En la línea de un Chabrol más intestinal -por aquéllo de la náusea-, Haneke refuerza su cínica, gamberra visión del ser humano disparando en el entrecejo de la clase burguesa media y urbanita, ésta vez yanqui. Sin concesiones ni lamentos victimistas. Sin moralina final. Sin lógica aparente. Pura y dura -durísima- inyección de lucidez. En esta era de psicosis neoconservadora, resulta más terrible reconocer el pánico cuando se asaltan terrenos de privacidad, cuando la libertad de nuestro espacio resulta violada. Haneke se aprovecha y nos conduce por un guión simple pero astuto en la bofetada que nos lanza. La excelente CACHÉ volvería a plasmar los seísmos emocionales del asedio, ese abismo que el miedo a lo desconocido abre en nuestra cómoda existencia -aquí la amenaza asomaba en la forma de cintas de vídeo-. Qué mejor lenguaje que el suspense para narrarnos el derrumbe de todo un sistema moral, para encauzar su discurso descreído, complejo, de un sarcasmo que abate ánimos y pellizca conciencias.
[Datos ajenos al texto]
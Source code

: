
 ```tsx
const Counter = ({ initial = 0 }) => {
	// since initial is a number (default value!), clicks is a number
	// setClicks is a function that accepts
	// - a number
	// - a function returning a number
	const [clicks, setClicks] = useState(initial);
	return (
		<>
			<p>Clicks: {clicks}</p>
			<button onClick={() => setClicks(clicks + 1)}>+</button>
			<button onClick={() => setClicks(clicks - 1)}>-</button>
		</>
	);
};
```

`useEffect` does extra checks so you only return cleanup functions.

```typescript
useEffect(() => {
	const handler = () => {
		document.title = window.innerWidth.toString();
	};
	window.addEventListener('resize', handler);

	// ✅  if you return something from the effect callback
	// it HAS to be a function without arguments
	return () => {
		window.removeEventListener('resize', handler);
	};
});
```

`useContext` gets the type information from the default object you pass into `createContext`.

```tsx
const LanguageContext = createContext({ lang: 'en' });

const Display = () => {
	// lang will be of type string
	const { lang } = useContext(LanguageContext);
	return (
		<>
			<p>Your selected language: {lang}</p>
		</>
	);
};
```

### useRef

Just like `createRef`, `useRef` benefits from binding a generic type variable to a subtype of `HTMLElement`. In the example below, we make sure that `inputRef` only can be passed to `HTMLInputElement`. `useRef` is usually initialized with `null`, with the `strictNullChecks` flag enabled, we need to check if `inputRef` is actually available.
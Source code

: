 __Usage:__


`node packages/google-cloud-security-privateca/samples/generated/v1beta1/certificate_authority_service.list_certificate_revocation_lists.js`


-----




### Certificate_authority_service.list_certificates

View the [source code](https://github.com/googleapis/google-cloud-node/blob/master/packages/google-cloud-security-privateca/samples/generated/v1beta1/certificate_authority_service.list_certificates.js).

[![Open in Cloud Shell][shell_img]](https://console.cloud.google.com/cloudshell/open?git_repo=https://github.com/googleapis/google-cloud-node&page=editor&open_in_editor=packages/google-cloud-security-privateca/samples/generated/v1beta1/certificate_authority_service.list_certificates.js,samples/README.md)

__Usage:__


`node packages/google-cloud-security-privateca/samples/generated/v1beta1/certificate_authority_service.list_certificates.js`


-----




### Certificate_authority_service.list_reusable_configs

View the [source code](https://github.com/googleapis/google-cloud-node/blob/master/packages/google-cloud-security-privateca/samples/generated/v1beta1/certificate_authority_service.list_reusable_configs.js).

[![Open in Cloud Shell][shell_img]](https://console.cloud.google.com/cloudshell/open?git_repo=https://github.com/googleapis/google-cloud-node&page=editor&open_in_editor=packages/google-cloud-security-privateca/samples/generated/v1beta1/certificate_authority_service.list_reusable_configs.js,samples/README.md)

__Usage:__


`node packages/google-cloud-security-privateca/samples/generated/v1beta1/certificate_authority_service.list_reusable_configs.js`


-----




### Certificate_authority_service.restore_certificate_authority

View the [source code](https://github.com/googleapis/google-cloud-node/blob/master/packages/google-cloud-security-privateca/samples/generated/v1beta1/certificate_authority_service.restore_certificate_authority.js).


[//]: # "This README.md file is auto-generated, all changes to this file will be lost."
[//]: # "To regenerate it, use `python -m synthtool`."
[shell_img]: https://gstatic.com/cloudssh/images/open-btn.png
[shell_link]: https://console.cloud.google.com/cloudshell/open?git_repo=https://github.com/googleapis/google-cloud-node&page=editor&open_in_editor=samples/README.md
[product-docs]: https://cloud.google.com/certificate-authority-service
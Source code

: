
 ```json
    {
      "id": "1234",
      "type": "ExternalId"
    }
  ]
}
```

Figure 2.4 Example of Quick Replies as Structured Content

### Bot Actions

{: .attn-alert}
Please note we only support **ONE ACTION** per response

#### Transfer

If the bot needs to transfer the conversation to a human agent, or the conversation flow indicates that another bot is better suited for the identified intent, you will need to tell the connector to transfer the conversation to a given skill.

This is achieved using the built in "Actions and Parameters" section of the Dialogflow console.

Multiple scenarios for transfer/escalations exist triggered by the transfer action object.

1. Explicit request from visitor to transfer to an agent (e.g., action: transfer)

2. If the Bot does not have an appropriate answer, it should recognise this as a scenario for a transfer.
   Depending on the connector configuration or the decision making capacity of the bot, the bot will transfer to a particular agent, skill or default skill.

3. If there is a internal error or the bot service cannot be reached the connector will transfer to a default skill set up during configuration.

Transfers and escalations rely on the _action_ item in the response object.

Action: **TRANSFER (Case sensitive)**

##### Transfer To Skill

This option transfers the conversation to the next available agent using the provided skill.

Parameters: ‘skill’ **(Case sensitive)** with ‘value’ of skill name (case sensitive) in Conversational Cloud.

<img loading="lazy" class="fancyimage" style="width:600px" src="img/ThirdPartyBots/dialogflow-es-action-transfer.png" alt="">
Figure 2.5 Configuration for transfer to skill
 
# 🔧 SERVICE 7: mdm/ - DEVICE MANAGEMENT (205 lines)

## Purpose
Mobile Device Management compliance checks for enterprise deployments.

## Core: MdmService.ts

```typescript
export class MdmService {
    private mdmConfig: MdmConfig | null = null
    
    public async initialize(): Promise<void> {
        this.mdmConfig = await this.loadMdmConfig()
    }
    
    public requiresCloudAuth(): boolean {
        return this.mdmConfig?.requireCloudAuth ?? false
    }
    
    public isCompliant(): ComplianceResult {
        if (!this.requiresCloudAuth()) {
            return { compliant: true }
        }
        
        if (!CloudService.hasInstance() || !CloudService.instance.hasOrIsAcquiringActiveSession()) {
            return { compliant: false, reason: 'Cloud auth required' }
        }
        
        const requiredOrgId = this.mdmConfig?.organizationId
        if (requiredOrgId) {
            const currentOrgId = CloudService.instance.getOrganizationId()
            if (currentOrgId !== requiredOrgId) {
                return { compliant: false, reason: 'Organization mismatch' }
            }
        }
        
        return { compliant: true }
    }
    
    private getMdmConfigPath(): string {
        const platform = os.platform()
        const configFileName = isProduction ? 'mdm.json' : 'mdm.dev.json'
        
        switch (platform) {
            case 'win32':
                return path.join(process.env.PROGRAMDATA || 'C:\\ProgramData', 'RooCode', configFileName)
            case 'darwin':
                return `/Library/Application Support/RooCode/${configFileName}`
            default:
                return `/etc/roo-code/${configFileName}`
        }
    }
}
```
Antes de sus rotundas CÓDIGO DESCONOCIDO (2000), LA PIANISTA (2001) y EL TIEMPO DEL LOBO (2003), el director lleva al límite la plena coherencia entre el nivel conceptual de su relato y la teatralidad de la puesta en escena, vertiendo su postura neutral de observador fascinado, morboso. En eso convierte al espectador, en el voyeur de la función macabra, alerta su curiosidad ante la tortura, enfrentado a latentes temores que estas imágenes poderosas hacen brotar. Nos sienta el austríaco en el borde de la perversión y deja moverse a sus actores como en una pieza de cámara asfixiante y pulcra, tan dolorosa como adictiva. Prolonga planos hasta el sofoco, hace que Michael Pitt -como hiciera el turbador Arno Frisch- mire a cámara y nos implique en el juego, incluso le permite autorrebobinarse con un mando a distancia, cambiando el curso de la dramática escena. Son trucos, meros artificios que el autor de EL VÍDEO DE BENNY (1992) usa para cuestionar los límites entre realidad y ficción, para evidenciar el poder de esta sociedad de la información en su arbitrario dominio de las emociones.

FUNNY GAMES abre una brecha entre adeptos y detractores de esta historia de imprevistos miedos domésticos. No cabe indiferencia. Haneke, bisturí en mano, se copia a sí mismo y elige su más radical espectáculo, muy ajeno al gusto del público americano, todo hay que decirlo. Si no hace taquilla, le quedará el placer -y a muchos de nosotros también- de escarbar en esta occidental pesadilla huyendo de complacencias, también en el final abierto. Cuando todo parece insoportable, aún queda una embestida más, marca de la casa. Es su invitación a un incómodo, travieso, revolucionario viaje al germen del horror, el que acecha enguantado en blanco y con exquisitos modales tras la puerta. El peor de todos.